Friday, April 26, 2019

Today I saw the world.

It's 5:23pm. Today I saw the world, not in the rose colored lenses I tend to imagine it, but the raw and fleshy being that it hides. The rawness of life, it's very hollow core. Sure the gore, and violence that I've watched many a time before prepared me somewhat for what I saw, but it does not speak to the volume of being there. The time that slowed down, the perception of invincibility that one has is shaken and left a blubbering child. Many times I had imagined death, the human being is very fragile, and mind so frail. I should be saying how important and valuable life is to us, and how we should treasure it so, but  I won't.
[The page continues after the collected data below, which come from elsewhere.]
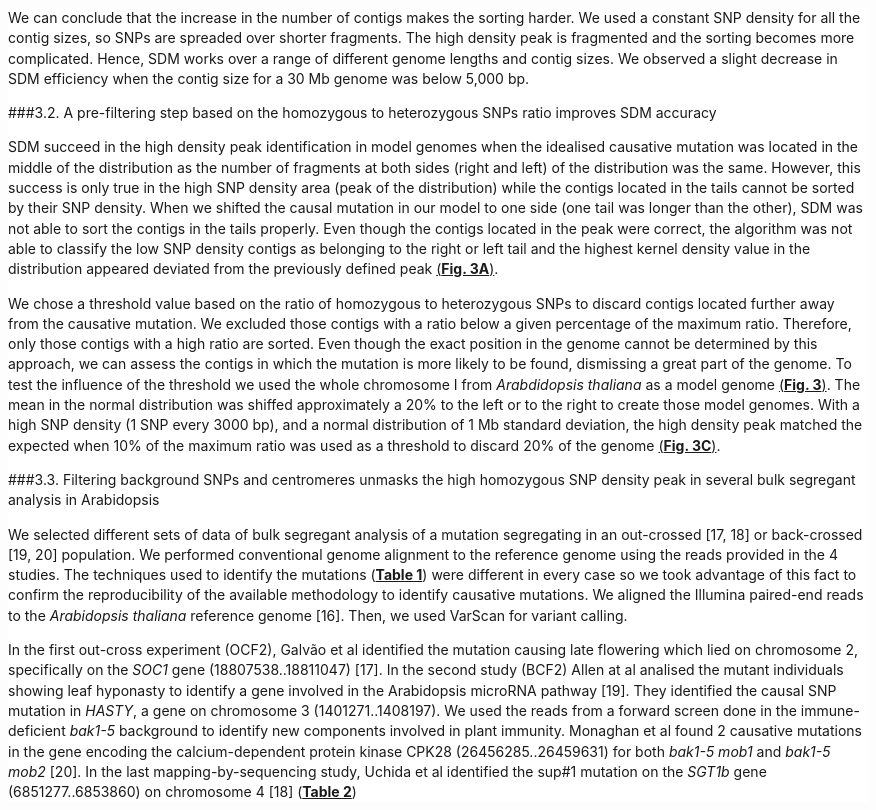 We can conclude that the increase in the number of contigs makes the sorting harder. We used a constant SNP density for all the contig sizes,  so SNPs are spreaded over shorter fragments. The high density peak is fragmented and the sorting becomes more complicated. Hence, SDM works over a range of different genome lengths and contig sizes. We observed a slight decrease in SDM efficiency when the contig size for a 30 Mb genome was below 5,000 bp. 


###3.2. A pre-filtering step based on the homozygous to heterozygous SNPs ratio improves SDM accuracy 

SDM succeed in the high density peak identification in model genomes when the idealised causative mutation was located in the middle of the distribution as the number of fragments at both sides (right and left) of the distribution was the same. However, this success is only true in the high SNP density area (peak of the distribution) while the contigs located in the tails cannot be sorted by their SNP density. When we shifted the causal mutation in our model to one side (one tail was longer than the other), SDM was not able to sort the contigs in the tails properly. Even though the contigs located in the peak were correct,  the algorithm was not able to classify the low SNP density contigs as belonging to the right or left tail and the highest kernel density value in the distribution appeared deviated from the previously defined peak [(**Fig. 3A**)](Fig3/ratios.png). 

We chose a threshold value based on the ratio of homozygous to heterozygous SNPs to discard contigs located further away from the causative mutation. We excluded those contigs with a ratio below a given percentage of the maximum ratio. Therefore, only those contigs with a high ratio are sorted. Even though the exact position in the genome cannot be determined by this approach, we can assess the contigs in which the mutation is more likely to be found, dismissing a great part of the genome. To test the influence of the threshold we used the whole chromosome I from *Arabdidopsis thaliana* as a model genome [(**Fig. 3**)](Fig3/ratios.png). The mean in the normal distribution was shiffed approximately a 20% to the left or to the right to create those model genomes. With a high SNP density (1 SNP every 3000 bp), and a normal distribution of 1 Mb standard deviation, the high density peak matched the expected when 10% of the maximum ratio was used as a threshold to discard 20% of the genome [(**Fig. 3C**)](Fig3/ratios.png). 

 
###3.3. Filtering background SNPs and centromeres unmasks the high homozygous SNP density peak in several bulk segregant analysis in Arabidopsis 

We selected different sets of data of bulk segregant analysis of a mutation segregating in an out-crossed [17, 18] or back-crossed [19, 20] population. We performed conventional genome alignment to the reference genome using the reads provided in the 4 studies. The techniques used to identify the mutations ([**Table 1**](tables.pdf)) were different in every case so we took advantage of this fact to confirm the reproducibility of the available methodology to identify causative mutations.  We aligned the Illumina paired-end reads to the *Arabidopsis thaliana* reference genome [16]. Then, we used VarScan for variant calling. 

In the first out-cross experiment (OCF2), Galvão et al identified the mutation causing late flowering which lied on chromosome 2, specifically on the  _SOC1_ gene (18807538..18811047) [17]. In the second study (BCF2) Allen at al analised the mutant individuals showing leaf hyponasty to identify a gene involved in the Arabidopsis microRNA pathway [19]. They identified the causal SNP mutation in _HASTY_, a gene on chromosome 3 (1401271..1408197). We used the reads from a forward screen done in the immune-deficient *bak1-5* background to identify new components involved in plant immunity. Monaghan et al found 2 causative mutations in the gene encoding the calcium-dependent protein kinase CPK28 (26456285..26459631) for both *bak1-5 mob1* and *bak1-5 mob2* [20]. In the last mapping-by-sequencing study, Uchida et al identified the sup#1 mutation on the _SGT1b_ gene (6851277..6853860) on chromosome 4 [18] ([**Table 2**](tables.pdf))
No, life is given to the unimportant and meaningless, a simple whim of the cosmos allows us to exist. It does not mean our lives hold no value, nay it simply means we must hold it in perspective even for a second. Sure, one would delve into spirituality when speaking upon how close encounter to death we might've had, yet I feel no closer to God, or Satan. In fact, I feel more farther away than anything. It's no miracle I survived, and in saying it is, is a spit in the face to all the real danger that hides away in shadows every day in our lives, we just willfully ignore the sleeping animal. Chaos, is true order, and with chaos we define our very being. So chaos we shall bow to, and chaos shall dine on our corpses until our very last day on earth.